Les lobbies sont une source d’informations. Comme membre de la Commission des affaires économiques et monétaires, je travaille souvent sur de gros dossiers techniques. Mes collègues et moi, nous avons assez peu de moyens pour les traiter. En tout et pour tout, j’ai mon assistante et deux experts détachés par les Etats, par exemple un collaborateur venu de l’autorité britannique des marchés ou de la Banque de France. Nous ne sommes pas comme les élus du Congrès américain qui ont une équipe de 30 personnes à leur disposition !
Dans ce contexte, je travaille comme les journalistes. Je dois savoir recouper les informations, faire en sorte qu’elles soient équilibrées. Car on ne peut donc pas se contenter d’une seule source d’informations. Il faut plusieurs sons de cloche. C’est d’ailleurs pour cette raison qu’en 2010, j’ai répondu à l’appel de Pascal Canfin (alors eurodéputé vert, aujourd’hui ministre délégué du Développement, NDLR) pour lancer l’ONG Finance Watch et faire en sorte que l’information financière n’aille pas dans une seule et unique direction.

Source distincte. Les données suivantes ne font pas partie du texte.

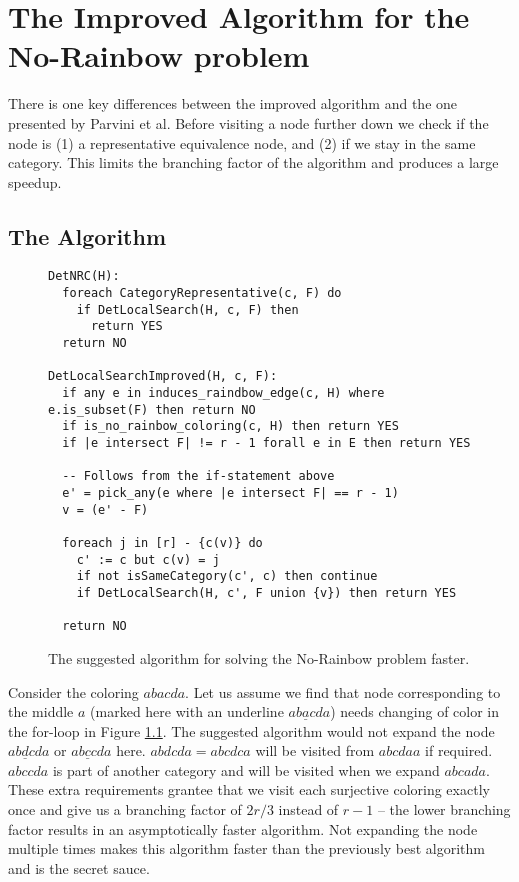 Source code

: \documentclass{book}
\theoremstyle{definition}
\begin{document}
\chapter{The Improved Algorithm for the No-Rainbow problem}
There is one key differences between the improved algorithm and the one presented by Parvini et al. Before visiting a node further down we check if the node is (1) a representative equivalence node, and (2) if we stay in the same category. This limits the branching factor of the algorithm and produces a large speedup.


\section{The Algorithm}
\begin{figure}
\begin{verbatim}
DetNRC(H):
  foreach CategoryRepresentative(c, F) do
    if DetLocalSearch(H, c, F) then
      return YES
  return NO

DetLocalSearchImproved(H, c, F):
  if any e in induces_raindbow_edge(c, H) where e.is_subset(F) then return NO
  if is_no_rainbow_coloring(c, H) then return YES
  if |e intersect F| != r - 1 forall e in E then return YES

  -- Follows from the if-statement above
  e' = pick_any(e where |e intersect F| == r - 1)
  v = (e' - F)

  foreach j in [r] - {c(v)} do
    c' := c but c(v) = j
    if not isSameCategory(c', c) then continue
    if DetLocalSearch(H, c', F union {v}) then return YES

  return NO
\end{verbatim}
\label{alg:nrc++}
\caption{The suggested algorithm for solving the No-Rainbow problem faster.}

\end{figure}

Consider the coloring $abacda$. Let us assume we find that node corresponding to the middle $a$ (marked here with an underline $ab\underline{a}cda$) needs changing of color in the for-loop in Figure \ref{alg:nrc++}. The suggested algorithm would not expand the node $ab\underline{d}cda$ or $ab\underline{c}cda$ here. $abdcda = abcdca$ will be visited from $abcdaa$ if required. $abccda$ is part of another category and will be visited when we expand $abcada$. These extra requirements grantee that we visit each surjective coloring exactly once and give us a branching factor of $2r/3$ instead of $r-1$ -- the lower branching factor results in an asymptotically faster algorithm. Not expanding the node multiple times makes this algorithm faster than the previously best algorithm and is the secret sauce.
\end{document}
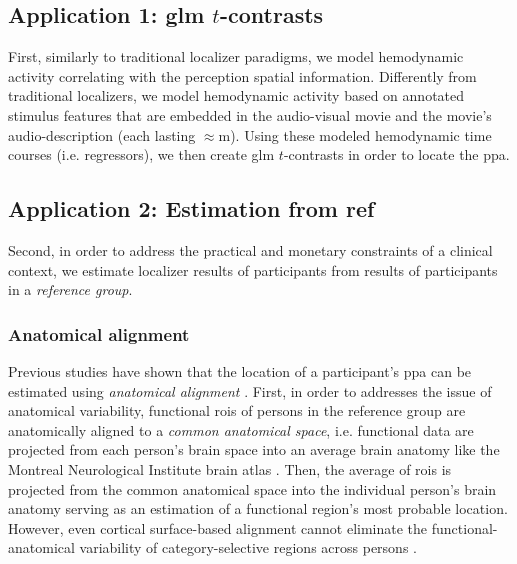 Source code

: \subsection{Application 1: \ac{glm} $t$-contrasts}



First, similarly to traditional localizer paradigms, we model hemodynamic
activity correlating with the perception spatial information.
Differently from traditional localizers, we model hemodynamic activity based on
annotated stimulus features that are embedded in the audio-visual movie and the
movie's audio-description (each lasting $\approx$\unit[120]{m}).
Using these modeled hemodynamic time courses (i.e. regressors), we then create
\ac{glm} $t$-contrasts in order to locate the \ac{ppa}.


\subsection{Application 2: Estimation from ref}



Second, in order to address the practical and monetary constraints of a clinical
context, we estimate localizer results of participants from results of
participants in a \textit{reference group}.


\subsubsection{Anatomical alignment}
Previous studies have shown that the location of a participant's \ac{ppa} can be
estimated using \textit{anatomical alignment} \citep{frost2012measuring,
rosenke2021probabilistic, weiner2018defining, zhen2017quantifying}.
%
First, in order to addresses the issue of anatomical variability, functional
\acp{roi} of persons in the reference group are anatomically aligned to a
\textit{common anatomical space}, i.e. functional data are projected from each
person's brain space into an average brain anatomy like the Montreal
Neurological Institute brain atlas \citep[MNI152,][]{fonov2011unbiased}.
%
Then, the average of \acp{roi} is projected from the common anatomical space
into the individual person's brain anatomy serving as an estimation of a
functional region's most probable location.
%
However, even cortical surface-based alignment \citep{fischl1999cortical,
yeo2009spherical} cannot eliminate the functional-anatomical variability of
category-selective regions across persons \citep{frost2012measuring,
weiner2018defining, weiner2014mid}.


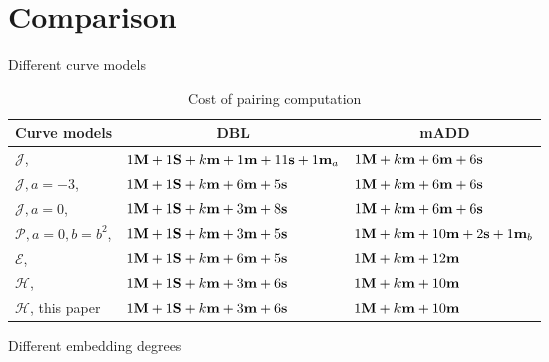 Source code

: \section{Comparison}

Different curve models

\begin{table}[h]
\centering
\caption{Cost of pairing computation}

\begin{tabular}{ l | l | l}
\hline
\multicolumn{1}{c|}{Curve models}	&\multicolumn{1}{c|}{DBL}	&\multicolumn{1}{c}{mADD}	\\
\hline
$\mathcal{J}$, \cite{2008/IonicaJoux08} \cite{2009/fastertate}
				&$1\textbf{M} + 1\textbf{S} + k\textbf{m} + 1\textbf{m} + 11\textbf{s} + 1\textbf{m}_{a}$	&$1\textbf{M} + k\textbf{m} + 6\textbf{m} + 6\textbf{s}$	\\
$\mathcal{J},a = -3$, \cite{2009/fastertate}
				&$1\textbf{M} + 1\textbf{S} + k\textbf{m} + 6\textbf{m} + 5\textbf{s}$		&$1\textbf{M} + k\textbf{m} + 6\textbf{m} + 6\textbf{s}$	\\
$\mathcal{J},a = 0$, \cite{2009/fastertate}		
				&$1\textbf{M} + 1\textbf{S} + k\textbf{m} + 3\textbf{m} + 8\textbf{s}$		&$1\textbf{M} + k\textbf{m} + 6\textbf{m} + 6\textbf{s}$	\\
$\mathcal{P},a = 0, b = b^2$, \cite{2009/craig}
				&$1\textbf{M} + 1\textbf{S} + k\textbf{m} + 3\textbf{m} + 5\textbf{s}$		&$1\textbf{M} + k\textbf{m} + 10\textbf{m} + 2\textbf{s} + 1\textbf{m}_{b}$	\\
$\mathcal{E}$, \cite{2009/fastertate}			
				&$1\textbf{M} + 1\textbf{S} + k\textbf{m} + 6\textbf{m} + 5\textbf{s}$		&$1\textbf{M} + k\textbf{m} + 12\textbf{m}$	\\
$\mathcal{H}$, \cite{2010/Gu}			&$1\textbf{M} + 1\textbf{S} + k\textbf{m} + 3\textbf{m} + 6\textbf{s}$		&$1\textbf{M} + k\textbf{m} + 10\textbf{m}$	\\
$\mathcal{H}$, this paper	&$1\textbf{M} + 1\textbf{S} + k\textbf{m} + 3\textbf{m} + 6\textbf{s}$		&$1\textbf{M} + k\textbf{m} + 10\textbf{m}$	\\
\hline
\end{tabular}
\label{tbl-cmp}


\end{table}




Different embedding degrees
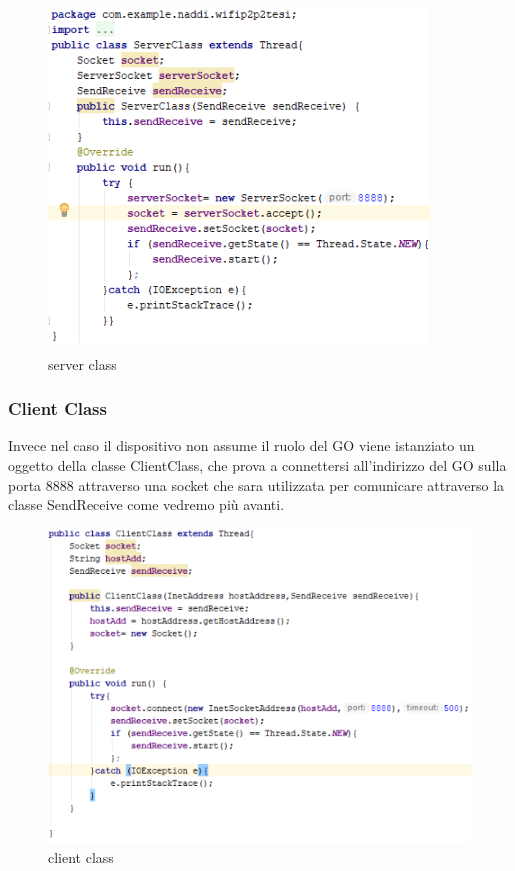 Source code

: \begin{figure}
    \caption{server class}
    \includegraphics[width=0.8\columnwidth]{imgs/serverClass.png}
    \centering
\end{figure}


\subsubsection{Client Class}
Invece nel caso il dispositivo non assume il ruolo del GO
viene istanziato un oggetto della classe ClientClass,
che prova a connettersi all'indirizzo del GO sulla porta 8888 attraverso
una socket che sara utilizzata per comunicare
attraverso la classe SendReceive come vedremo più avanti.
    
\begin{figure}
    \caption{client class}
    \includegraphics[width=1\columnwidth]{imgs/clientClass.png}
    \centering
\end{figure}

Chacun des signataires (22, dont trois du PPE, NDLR) a payé 3800 euros pour aider à monter cette ONG. Ensuite, nous nous sommes retirés. Cela a étonné certains de mes interlocuteurs du monde de la finance, mais cela me semblait normal que pour cette problématique, un type de droite aille avec des gens de gauche et des verts.
Résultat : avant, il y avait un monopole de l’information financière. Aujourd’hui, l’équilibre a donc été à peu près rétabli. Finance Watch compte une douzaine de collaborateurs qui viennent tous du monde de la finance : ils sont invités aux différentes auditions (hearings) organisés sur les sujets économiques et monétaires.
Etes-vous très sollicité par les lobbies ?
Par principe, je reçois toutes les personnes qui me demandent rendez-vous : entre 20 et 25 minutes à chaque fois. Je considère que cela fait partie de mon boulot ! C’est en agissant de la sorte que je peux contribuer à mettre en place une règlementation européenne efficace, pragmatique, correcte.
A titre d’exemple, pour la directive sur les hedge funds, adoptée en 2010, j’ai demandé à mon assistance de faire le décompte des réunions auxquelles j’ai participé. Résultat : j’ai assisté à 198 rencontres avec des lobbyistes ! Parmi eux, il y avait de nombreux représentants de la communauté financière anglo-saxonne. Mais il y avait aussi des Français de la BNP et du Crédit Agricole. Eux aussi savent se défendre !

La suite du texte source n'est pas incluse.